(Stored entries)
= = =
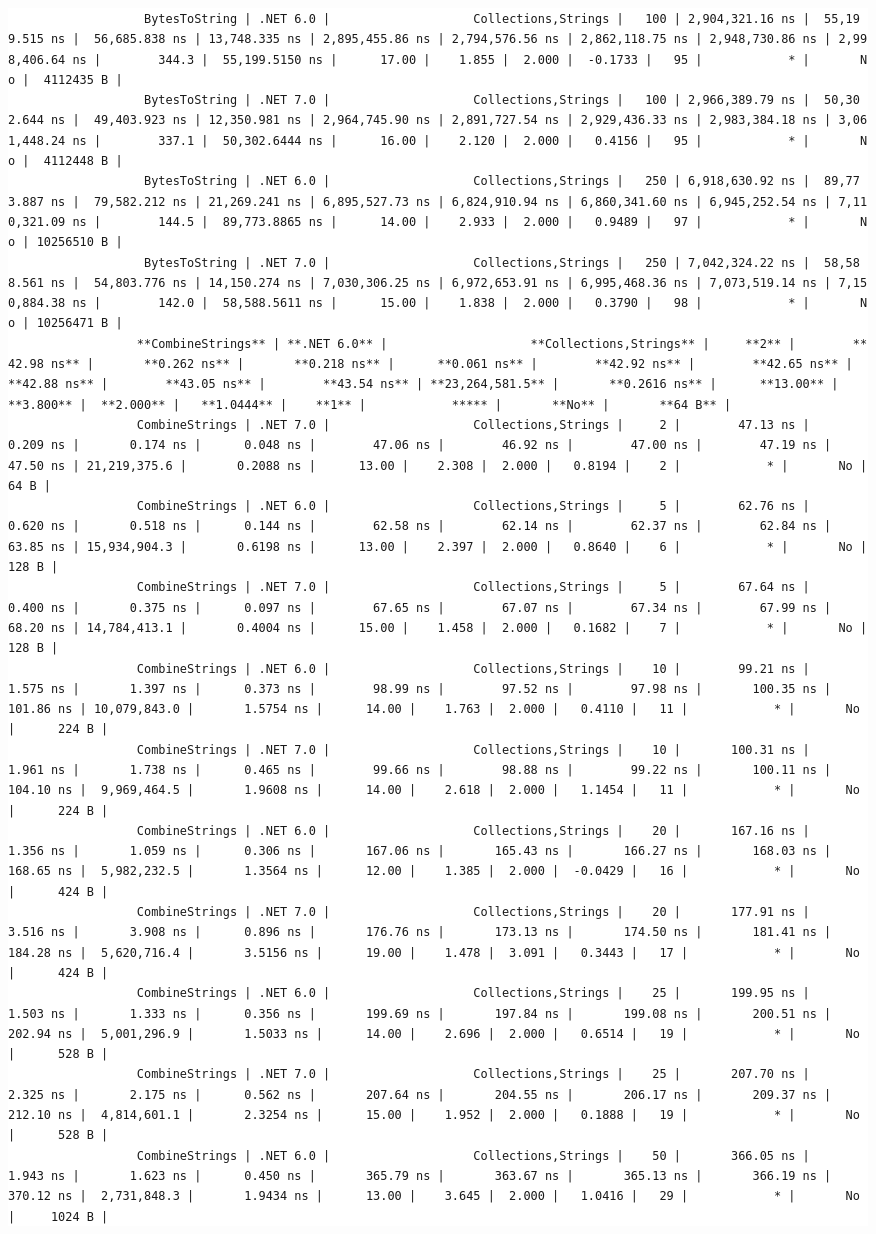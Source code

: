                        BytesToString | .NET 6.0 |                    Collections,Strings |   100 | 2,904,321.16 ns |  55,199.515 ns |  56,685.838 ns | 13,748.335 ns | 2,895,455.86 ns | 2,794,576.56 ns | 2,862,118.75 ns | 2,948,730.86 ns | 2,998,406.64 ns |        344.3 |  55,199.5150 ns |      17.00 |    1.855 |  2.000 |  -0.1733 |   95 |            * |       No |  4112435 B |
                       BytesToString | .NET 7.0 |                    Collections,Strings |   100 | 2,966,389.79 ns |  50,302.644 ns |  49,403.923 ns | 12,350.981 ns | 2,964,745.90 ns | 2,891,727.54 ns | 2,929,436.33 ns | 2,983,384.18 ns | 3,061,448.24 ns |        337.1 |  50,302.6444 ns |      16.00 |    2.120 |  2.000 |   0.4156 |   95 |            * |       No |  4112448 B |
                       BytesToString | .NET 6.0 |                    Collections,Strings |   250 | 6,918,630.92 ns |  89,773.887 ns |  79,582.212 ns | 21,269.241 ns | 6,895,527.73 ns | 6,824,910.94 ns | 6,860,341.60 ns | 6,945,252.54 ns | 7,110,321.09 ns |        144.5 |  89,773.8865 ns |      14.00 |    2.933 |  2.000 |   0.9489 |   97 |            * |       No | 10256510 B |
                       BytesToString | .NET 7.0 |                    Collections,Strings |   250 | 7,042,324.22 ns |  58,588.561 ns |  54,803.776 ns | 14,150.274 ns | 7,030,306.25 ns | 6,972,653.91 ns | 6,995,468.36 ns | 7,073,519.14 ns | 7,150,884.38 ns |        142.0 |  58,588.5611 ns |      15.00 |    1.838 |  2.000 |   0.3790 |   98 |            * |       No | 10256471 B |
                      **CombineStrings** | **.NET 6.0** |                    **Collections,Strings** |     **2** |        **42.98 ns** |       **0.262 ns** |       **0.218 ns** |      **0.061 ns** |        **42.92 ns** |        **42.65 ns** |        **42.88 ns** |        **43.05 ns** |        **43.54 ns** | **23,264,581.5** |       **0.2616 ns** |      **13.00** |    **3.800** |  **2.000** |   **1.0444** |    **1** |            ***** |       **No** |       **64 B** |
                      CombineStrings | .NET 7.0 |                    Collections,Strings |     2 |        47.13 ns |       0.209 ns |       0.174 ns |      0.048 ns |        47.06 ns |        46.92 ns |        47.00 ns |        47.19 ns |        47.50 ns | 21,219,375.6 |       0.2088 ns |      13.00 |    2.308 |  2.000 |   0.8194 |    2 |            * |       No |       64 B |
                      CombineStrings | .NET 6.0 |                    Collections,Strings |     5 |        62.76 ns |       0.620 ns |       0.518 ns |      0.144 ns |        62.58 ns |        62.14 ns |        62.37 ns |        62.84 ns |        63.85 ns | 15,934,904.3 |       0.6198 ns |      13.00 |    2.397 |  2.000 |   0.8640 |    6 |            * |       No |      128 B |
                      CombineStrings | .NET 7.0 |                    Collections,Strings |     5 |        67.64 ns |       0.400 ns |       0.375 ns |      0.097 ns |        67.65 ns |        67.07 ns |        67.34 ns |        67.99 ns |        68.20 ns | 14,784,413.1 |       0.4004 ns |      15.00 |    1.458 |  2.000 |   0.1682 |    7 |            * |       No |      128 B |
                      CombineStrings | .NET 6.0 |                    Collections,Strings |    10 |        99.21 ns |       1.575 ns |       1.397 ns |      0.373 ns |        98.99 ns |        97.52 ns |        97.98 ns |       100.35 ns |       101.86 ns | 10,079,843.0 |       1.5754 ns |      14.00 |    1.763 |  2.000 |   0.4110 |   11 |            * |       No |      224 B |
                      CombineStrings | .NET 7.0 |                    Collections,Strings |    10 |       100.31 ns |       1.961 ns |       1.738 ns |      0.465 ns |        99.66 ns |        98.88 ns |        99.22 ns |       100.11 ns |       104.10 ns |  9,969,464.5 |       1.9608 ns |      14.00 |    2.618 |  2.000 |   1.1454 |   11 |            * |       No |      224 B |
                      CombineStrings | .NET 6.0 |                    Collections,Strings |    20 |       167.16 ns |       1.356 ns |       1.059 ns |      0.306 ns |       167.06 ns |       165.43 ns |       166.27 ns |       168.03 ns |       168.65 ns |  5,982,232.5 |       1.3564 ns |      12.00 |    1.385 |  2.000 |  -0.0429 |   16 |            * |       No |      424 B |
                      CombineStrings | .NET 7.0 |                    Collections,Strings |    20 |       177.91 ns |       3.516 ns |       3.908 ns |      0.896 ns |       176.76 ns |       173.13 ns |       174.50 ns |       181.41 ns |       184.28 ns |  5,620,716.4 |       3.5156 ns |      19.00 |    1.478 |  3.091 |   0.3443 |   17 |            * |       No |      424 B |
                      CombineStrings | .NET 6.0 |                    Collections,Strings |    25 |       199.95 ns |       1.503 ns |       1.333 ns |      0.356 ns |       199.69 ns |       197.84 ns |       199.08 ns |       200.51 ns |       202.94 ns |  5,001,296.9 |       1.5033 ns |      14.00 |    2.696 |  2.000 |   0.6514 |   19 |            * |       No |      528 B |
                      CombineStrings | .NET 7.0 |                    Collections,Strings |    25 |       207.70 ns |       2.325 ns |       2.175 ns |      0.562 ns |       207.64 ns |       204.55 ns |       206.17 ns |       209.37 ns |       212.10 ns |  4,814,601.1 |       2.3254 ns |      15.00 |    1.952 |  2.000 |   0.1888 |   19 |            * |       No |      528 B |
                      CombineStrings | .NET 6.0 |                    Collections,Strings |    50 |       366.05 ns |       1.943 ns |       1.623 ns |      0.450 ns |       365.79 ns |       363.67 ns |       365.13 ns |       366.19 ns |       370.12 ns |  2,731,848.3 |       1.9434 ns |      13.00 |    3.645 |  2.000 |   1.0416 |   29 |            * |       No |     1024 B |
= = =
* **TASK TO COMPLETE**
Going back over the entries above, copy word for word every line from the one that has "100.35 ns |" on through the one that has "199.95 ns |".

* **EXPECTED OUTPUT**
                      CombineStrings | .NET 6.0 |                    Collections,Strings |    10 |        99.21 ns |       1.575 ns |       1.397 ns |      0.373 ns |        98.99 ns |        97.52 ns |        97.98 ns |       100.35 ns |       101.86 ns | 10,079,843.0 |       1.5754 ns |      14.00 |    1.763 |  2.000 |   0.4110 |   11 |            * |       No |      224 B |
                      CombineStrings | .NET 7.0 |                    Collections,Strings |    10 |       100.31 ns |       1.961 ns |       1.738 ns |      0.465 ns |        99.66 ns |        98.88 ns |        99.22 ns |       100.11 ns |       104.10 ns |  9,969,464.5 |       1.9608 ns |      14.00 |    2.618 |  2.000 |   1.1454 |   11 |            * |       No |      224 B |
                      CombineStrings | .NET 6.0 |                    Collections,Strings |    20 |       167.16 ns |       1.356 ns |       1.059 ns |      0.306 ns |       167.06 ns |       165.43 ns |       166.27 ns |       168.03 ns |       168.65 ns |  5,982,232.5 |       1.3564 ns |      12.00 |    1.385 |  2.000 |  -0.0429 |   16 |            * |       No |      424 B |
                      CombineStrings | .NET 7.0 |                    Collections,Strings |    20 |       177.91 ns |       3.516 ns |       3.908 ns |      0.896 ns |       176.76 ns |       173.13 ns |       174.50 ns |       181.41 ns |       184.28 ns |  5,620,716.4 |       3.5156 ns |      19.00 |    1.478 |  3.091 |   0.3443 |   17 |            * |       No |      424 B |
                      CombineStrings | .NET 6.0 |                    Collections,Strings |    25 |       199.95 ns |       1.503 ns |       1.333 ns |      0.356 ns |       199.69 ns |       197.84 ns |       199.08 ns |       200.51 ns |       202.94 ns |  5,001,296.9 |       1.5033 ns |      14.00 |    2.696 |  2.000 |   0.6514 |   19 |            * |       No |      528 B |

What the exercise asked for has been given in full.